В городе Ю. (Повести и рассказы)
Шрифт:
Потом мы плутали с ней по темному коридору, и я грохнулся головой об угол.
— Бедный! — прошептала она.
О, какая она прохладная, гибкая, гладкая — словно ведешь ладонью в воде!
После этого мы два дня скрывались у Кости.
— Вот черти! — радостно говорил он.— Пользуются, что у меня мастерская!
…Когда говорят: в жизни ничего не происходит,— это неверно. Надо плотно закрыть глаза — и в темноте сами потянутся картины, казавшиеся не важными, забытые в суете, а на самом деле они и есть моменты самой полной твоей жизни…
Неспокойная ночь, мы оба чувствуем, что не спим.
И вот одна из этих полос сдвинулась, потянулась в сторону все быстрей — с завыванием помчалась первая в этот день электричка.
А потом и мы с ней уехали.
Я лежал в темноте на полке, и подо мной все стучало и стучало твердое колесо. Я лежал на спине, ощущая бескрайнюю темноту вокруг.
Вдруг на лицо наплыл свет. Я услышал, как она с тихим шелестеньем перевернулась под простыней на живот и, подставив руку под голову, стала смотреть в окно.
— Бологое,— сказала она.— Старичок куда-то торопится. Милиционер стоит… Другой к нему подошел. Разговаривают.
Я лежал, не открывая глаз, и с каким-то наслаждением, словно с того света, видел все это: желтые стены под сводами, облитые тусклым электричеством, торопившегося старичка, двух разговаривающих милиционеров.
Потом вагоны стукнулись, поезд заскрипел… Свет оборвался, и снова наступила темнота.
4. «Хэлло, Долли!»
Вскоре была свадьба. Запомнился стеклянный куб столовой посреди ровного поля полыни и еще — как подрались молодые стиляги, друзья невесты, в широких брюках, с пришитыми по бокам пуговицами, а у кого и лампочками.

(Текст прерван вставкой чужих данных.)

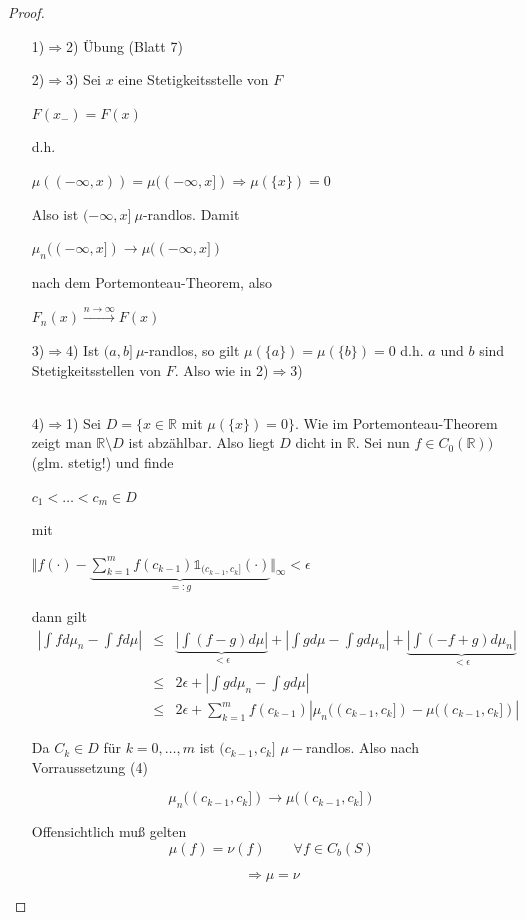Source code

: \documentclass[10pt,a4paper]{report}
\newcommand{\R}{\mathbb{R}}
\numberwithin{equation}{section}
\numberwithin{figure}{section}
\theoremstyle{plain}
\theoremstyle{definition}
\theoremstyle{remark}
\theoremstyle{plain}
\newcommand{\1}{ \mathbb{1} } %
\begin{document}
\begin{proof} \ 
  \begin{itemize}
  \item[1)$\Rightarrow$2)] Übung (Blatt 7)
  \item[2)$\Rightarrow$3)] Sei $x$ eine Stetigkeitsstelle von $F$
    \begin{center}
      $F(x_-)=F(x)$
    \end{center}
    d.h.
    \begin{center}
      $\mu((-\infty,x))=\mu((-\infty,x]) \Rightarrow \mu(\{x\})=0$
    \end{center}
    Also ist $(-\infty,x]~\mu$-randlos. Damit
    \begin{center}
      $\mu_n((-\infty,x])\to\mu((-\infty,x])$
    \end{center}
    nach dem Portemonteau-Theorem, also
    \begin{center}
      $F_n(x) \overset{n \to \infty}{\to} F(x)$
    \end{center}
    \item[3)$\Rightarrow$4)] Ist $(a,b]~\mu$-randlos, so gilt $\mu(\{a\})=\mu(\{b\})=0$ d.h. $a$ und $b$ sind Stetigkeitsstellen von $F$. Also wie in 2)$\Rightarrow$3)\\\\
    \item[4)$\Rightarrow$1)] Sei $D=\{x \in \R $ mit $\mu(\{x\})=0\}$. Wie im
    Portemonteau-Theorem zeigt man $\R\setminus D$ ist abzählbar. Also
    liegt $D$ dicht in $\R$. Sei nun $f \in C_0(\R))$ (glm. stetig!)
    und finde
    \begin{center}
      $c_1<\ldots<c_m \in D$
    \end{center}
    mit
    \begin{center}
      $\Vert f(\cdot)-\underbrace{\sum\limits_{k=1}^m
        f(c_{k-1})\1_{(c_{k-1},c_k]}(\cdot)}_{=:g}\Vert_\infty <
      \epsilon$
    \end{center}
    dann gilt
    \begin{eqnarray*}
      \left|\int fd\mu_n-\int fd\mu\right|&\leq &\underbrace{\left|\int(f-g)d\mu\right|}_{<\epsilon}+\left|\int gd\mu-\int g d\mu_n\right|+\underbrace{\left|\int(-f+g)d\mu_n \right|}_{<\epsilon}\\
      &\leq & 2\epsilon + \left|\int g d\mu_n-\int gd\mu\right|\\
      &\leq & 2\epsilon + \sum\limits_{k=1}^m f(c_{k-1})|\mu_n((c_{k-1},c_k])-\mu((c_{k-1},c_k])|
    \end{eqnarray*}


Da $C_{k}\in D$ für $k=0,\ldots,m$ ist $(c_{k-1},c_{k}]$ $\mu-$randlos.
Also nach Vorraussetzung (4)

\[
\mu_{n}((c_{k-1},c_{k}])\to\mu((c_{k-1},c_{k}])
\]


Offensichtlich muß gelten
\[
\mu(f)=\nu(f)\qquad\forall f\in C_{b}(S)
\]

\[
\Rightarrow\mu=\nu
\]

  \end{itemize}
\end{proof}
\end{document}
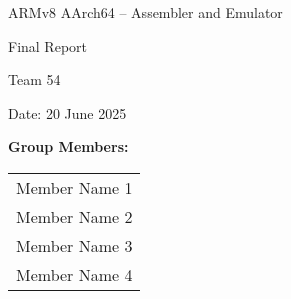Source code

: \documentclass[11pt]{article}
\begin{document}
\begin{titlepage}
    \centering
    \vspace*{2cm}
    
    {\huge ARMv8 AArch64 – Assembler and Emulator\par}
    
    \vspace{1.5cm}
    
    {\LARGE Final Report\par}
    
    \vspace{0.5cm}
    
    
    \vfill %
    
    {\Large Team 54\par}
    
    \vspace{1cm}
    
    {\large Date: 20 June 2025\par}
    
    \vspace{1cm}
    
    \textbf{Group Members:}\\
    \begin{large}
        \begin{tabular}{l}
            Member Name 1 \\
            Member Name 2 \\
            Member Name 3 \\
            Member Name 4 \\
        \end{tabular}
    \end{large}

    \vspace*{2cm}
    
\end{titlepage}

\tableofcontents
\newpage

\end{document}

После, примерно через месяц, она вдруг сказала, что стала очень чувствовать запахи — капусты в магазине, запах сухого навоза и дегтя от проехавшей телеги. Как нам объяснили, это всегда бывает при беременности. До этого мы жили у меня, но теперь пришлось перебраться к ее родителям.
И вот я вел ее рожать. Она шла легко, она вообще носила легко, она и все на свете делала легко.
— Буз болит,— вдруг сказала она.
— Что болит?
— Буз!
— Зуб? А ты кури больше! Сколько куришь-то?
— Пачку… В секунду! — Она вдруг захохотала, как ведьма.
Я возмущенно умолк. Уже давно я твердил ей, что, если курить, родится уродец, но она не обращала внимания.
Улучив момент, я схватил пачку сигарет в кармане ее халата, она стала крутиться, больно закручивая мою руку материей, и кричать:
— Ну не надер! Не надер!
Навстречу нам шел Филипчук с книжкой под мышкой, а может быть, с книгой под мыгой, старый мой знакомый, еще по яслям, самый скучный тип, каких только видел белый свет. Я с ним поздоровался, и она сразу же спросила меня:
— Кто это, а?
«Вот ведь,— с досадой подумал я,— фактически идет рожать, схватки, можно сказать, и еще интересуется, кто да кто, ху из ху! Непременно ей нужно
— А никто! — ответил я.— Тайна!
— Вот этот мужик — твоя тайна?
— Да, представь себе!
Она вдруг согнулась, прижав руки к низу живота, сожмурилась, открыв зубы и сильно сморщив лицо…
— Ну, ладно,— сказала она, распрямляясь,— эту тайну ты можешь иметь.
«Да,— подумал я,— с тайной мне не повезло».
— Ну, как, приближения не чувствуешь? — спросил я. И тут же не удержался и добавил: — А удаления?
Мы долго шли через двор. Потом, распустив волосы, она исчезла. Я побыл там еще немного. Ряд гулких кафельных помещений, откуда-то доносятся шаги, голоса…
Я вернулся к себе и лег. Спать я не спал, но сон видел. Вернее, я понимал временами, что это сон.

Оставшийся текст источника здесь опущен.